Le Canada de plus en plus impliqué dans la tentative de coup d’État américain au Venezuela

Si nous avons l’air assez indépendants, nous pouvons faire pour vous des choses que même la CIA ne peut pas faire – l’ancien premier ministre du Canada Jean Chrétien.

À mesure que la crise politique au Venezuela s’aggrave, le rôle de premier plan que jouent le Canada et le gouvernement Trudeau dans le coup d’État orchestré par les États-Unis devient de plus en plus évident. Comme son homologue américain, l’impérialisme canadien convoite les vastes ressources pétrolières du Venezuela et est déterminé à empêcher la Russie, la Chine et d’autres «rivaux stratégiques» d’étendre leur influence dans les Amériques, même si cette poursuite nue des intérêts prédateurs menace de déclencher un sanglant conflit.

Le 25 février, le vice-président américain Mike Pence a été invité à prendre la parole lors d’une réunion à Bogota du Groupe de Lima, une coalition d’alliés des États-Unis dans la région, co-fondée et dirigée par le Canada. Dans un discours belliqueux, M. Pence a juré «qu’il n’y a pas de retour en arrière» au Venezuela et a réitéré la menace du président américain Donald Trump que «toutes les options sont sur la table» – c’est-à-dire une intervention militaire – pour forcer Nicolás Maduro et son régime nationaliste bourgeois à quitter le pouvoir.

Après le discours de Pence, le Groupe de Lima, composé du Canada et de treize pays d’Amérique latine, a publié une déclaration réitérant son soutien au président intérimaire autoproclamé Juan Guaidó et appuyant la demande de Pence que l’armée vénézuélienne achève le coup d’État mené par les États-Unis en passant de Maduro, président élu du pays, au futur dirigeant fantoche des États-Unis.

Seuls deux membres du groupe, le Mexique et l’Uruguay, ont refusé d’appuyer la déclaration. Mais le Canada travaille en coulisse, apparemment avec un certain succès, pour convaincre le Mexique d’abandonner sa position actuelle qui consiste à préconiser un règlement négocié entre Maduro et l’opposition de droite, pro-américaine, du Venezuela.

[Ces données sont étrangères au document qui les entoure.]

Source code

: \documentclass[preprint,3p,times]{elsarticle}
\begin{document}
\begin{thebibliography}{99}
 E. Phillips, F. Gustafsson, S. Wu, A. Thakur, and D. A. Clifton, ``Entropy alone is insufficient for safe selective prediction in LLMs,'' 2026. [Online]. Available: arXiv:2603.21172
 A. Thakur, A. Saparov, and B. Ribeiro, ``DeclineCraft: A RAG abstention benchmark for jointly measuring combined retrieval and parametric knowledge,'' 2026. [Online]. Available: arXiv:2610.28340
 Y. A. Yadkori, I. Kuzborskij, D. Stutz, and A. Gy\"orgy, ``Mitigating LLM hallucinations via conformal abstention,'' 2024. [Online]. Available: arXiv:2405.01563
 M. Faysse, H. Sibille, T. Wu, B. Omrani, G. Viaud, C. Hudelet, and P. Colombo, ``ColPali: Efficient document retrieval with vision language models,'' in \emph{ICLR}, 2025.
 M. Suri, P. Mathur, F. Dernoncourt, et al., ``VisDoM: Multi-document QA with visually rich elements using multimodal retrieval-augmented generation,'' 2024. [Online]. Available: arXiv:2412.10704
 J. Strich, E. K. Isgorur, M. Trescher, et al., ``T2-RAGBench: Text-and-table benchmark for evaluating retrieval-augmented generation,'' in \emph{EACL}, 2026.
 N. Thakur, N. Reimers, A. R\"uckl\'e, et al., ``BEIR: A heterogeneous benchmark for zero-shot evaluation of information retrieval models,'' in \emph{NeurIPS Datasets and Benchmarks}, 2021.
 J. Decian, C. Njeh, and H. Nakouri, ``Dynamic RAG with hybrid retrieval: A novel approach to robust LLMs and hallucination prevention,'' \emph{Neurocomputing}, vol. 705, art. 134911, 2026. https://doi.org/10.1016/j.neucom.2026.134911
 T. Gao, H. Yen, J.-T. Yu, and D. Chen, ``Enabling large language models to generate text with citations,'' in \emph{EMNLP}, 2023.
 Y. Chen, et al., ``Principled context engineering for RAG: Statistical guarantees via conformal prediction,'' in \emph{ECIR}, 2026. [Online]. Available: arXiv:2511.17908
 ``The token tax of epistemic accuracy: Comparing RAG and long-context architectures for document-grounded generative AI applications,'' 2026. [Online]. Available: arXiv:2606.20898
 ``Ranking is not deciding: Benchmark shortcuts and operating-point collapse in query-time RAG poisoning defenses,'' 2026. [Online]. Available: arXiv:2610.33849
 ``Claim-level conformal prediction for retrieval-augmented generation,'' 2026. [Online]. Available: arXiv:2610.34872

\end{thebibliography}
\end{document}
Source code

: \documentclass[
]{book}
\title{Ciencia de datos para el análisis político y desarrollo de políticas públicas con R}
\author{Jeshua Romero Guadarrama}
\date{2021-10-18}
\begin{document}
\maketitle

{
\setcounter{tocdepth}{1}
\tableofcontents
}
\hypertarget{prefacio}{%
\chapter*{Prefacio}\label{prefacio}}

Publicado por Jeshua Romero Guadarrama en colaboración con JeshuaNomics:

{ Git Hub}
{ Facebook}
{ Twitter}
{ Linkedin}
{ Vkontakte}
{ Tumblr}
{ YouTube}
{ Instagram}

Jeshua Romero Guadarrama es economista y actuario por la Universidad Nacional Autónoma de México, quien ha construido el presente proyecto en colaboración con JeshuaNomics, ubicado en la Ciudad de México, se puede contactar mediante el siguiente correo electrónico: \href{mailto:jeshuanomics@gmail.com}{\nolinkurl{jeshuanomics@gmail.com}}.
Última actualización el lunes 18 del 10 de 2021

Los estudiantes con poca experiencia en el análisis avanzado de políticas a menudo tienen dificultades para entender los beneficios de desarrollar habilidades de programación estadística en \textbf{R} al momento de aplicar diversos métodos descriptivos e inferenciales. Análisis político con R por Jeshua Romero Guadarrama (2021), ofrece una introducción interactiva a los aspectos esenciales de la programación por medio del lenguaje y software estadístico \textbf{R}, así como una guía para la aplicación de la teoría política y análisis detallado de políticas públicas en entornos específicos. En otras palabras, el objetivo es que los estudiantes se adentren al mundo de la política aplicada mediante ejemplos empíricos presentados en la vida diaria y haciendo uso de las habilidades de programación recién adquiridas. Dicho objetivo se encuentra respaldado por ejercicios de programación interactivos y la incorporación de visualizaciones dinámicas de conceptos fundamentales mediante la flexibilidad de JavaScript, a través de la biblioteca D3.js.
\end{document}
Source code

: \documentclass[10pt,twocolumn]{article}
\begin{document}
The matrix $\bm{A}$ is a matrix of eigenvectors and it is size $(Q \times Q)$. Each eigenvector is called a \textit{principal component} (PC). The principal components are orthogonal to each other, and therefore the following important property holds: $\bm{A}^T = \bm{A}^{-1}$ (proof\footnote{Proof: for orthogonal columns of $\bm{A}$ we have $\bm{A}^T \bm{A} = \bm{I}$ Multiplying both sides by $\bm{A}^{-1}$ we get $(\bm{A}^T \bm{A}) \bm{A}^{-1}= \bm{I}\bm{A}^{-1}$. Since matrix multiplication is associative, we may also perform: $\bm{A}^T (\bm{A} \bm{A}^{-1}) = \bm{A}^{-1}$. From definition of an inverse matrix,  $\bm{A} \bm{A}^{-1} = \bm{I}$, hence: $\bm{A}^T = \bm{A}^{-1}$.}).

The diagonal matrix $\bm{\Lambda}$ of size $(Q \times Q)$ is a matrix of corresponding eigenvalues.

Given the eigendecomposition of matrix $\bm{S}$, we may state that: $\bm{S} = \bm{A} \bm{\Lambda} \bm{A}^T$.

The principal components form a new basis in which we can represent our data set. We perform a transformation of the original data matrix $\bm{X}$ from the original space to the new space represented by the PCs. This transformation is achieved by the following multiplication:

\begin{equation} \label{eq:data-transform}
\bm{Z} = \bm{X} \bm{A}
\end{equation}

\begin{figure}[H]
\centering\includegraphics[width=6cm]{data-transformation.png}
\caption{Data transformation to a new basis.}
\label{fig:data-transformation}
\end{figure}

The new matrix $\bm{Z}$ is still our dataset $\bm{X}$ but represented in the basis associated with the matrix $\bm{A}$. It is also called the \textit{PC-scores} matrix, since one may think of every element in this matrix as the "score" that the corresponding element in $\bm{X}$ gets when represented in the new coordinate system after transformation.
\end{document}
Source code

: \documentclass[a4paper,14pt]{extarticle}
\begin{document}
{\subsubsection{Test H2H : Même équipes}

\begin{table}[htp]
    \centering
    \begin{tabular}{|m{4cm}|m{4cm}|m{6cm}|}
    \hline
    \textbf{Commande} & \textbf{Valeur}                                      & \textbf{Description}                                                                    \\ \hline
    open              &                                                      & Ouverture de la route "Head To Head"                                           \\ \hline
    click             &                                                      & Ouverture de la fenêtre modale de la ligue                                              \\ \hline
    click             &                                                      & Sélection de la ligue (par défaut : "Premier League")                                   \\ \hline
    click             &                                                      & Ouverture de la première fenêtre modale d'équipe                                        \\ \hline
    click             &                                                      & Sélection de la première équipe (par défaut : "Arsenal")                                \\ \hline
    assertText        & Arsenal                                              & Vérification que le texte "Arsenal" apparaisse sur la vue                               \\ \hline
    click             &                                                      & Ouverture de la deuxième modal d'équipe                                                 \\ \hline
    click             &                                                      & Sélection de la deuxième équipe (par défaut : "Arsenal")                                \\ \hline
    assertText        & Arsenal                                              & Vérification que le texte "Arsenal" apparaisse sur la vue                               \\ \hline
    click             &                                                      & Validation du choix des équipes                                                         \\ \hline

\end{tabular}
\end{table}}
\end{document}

S’exprimant au nom du Groupe de Lima, la ministre canadienne des Affaires étrangères, Chrystia Freeland, a déclaré: «Nous avons réaffirmé notre conviction que la transition vers la démocratie doit être menée par les Vénézuéliens eux-mêmes, pacifiquement, dans le cadre de la Constitution, conformément au droit international et avec le soutien de moyens politiques et diplomatiques, sans recours à la force».

C’est un subterfuge. En excluant l’intervention militaire, le Canada ne cherche pour l’instant qu’à prendre ses distances par rapport aux menaces belliqueuses de l’administration Trump, pour mieux appuyer l’opération de changement de régime dirigée par les États-Unis, tout en jetant les bases politiques d’un blocus naval ou d’une invasion totale si les sanctions économiques croissantes – qui constituent en soi un acte d’agression équivalent à un acte de guerre – s’avèrent insuffisantes.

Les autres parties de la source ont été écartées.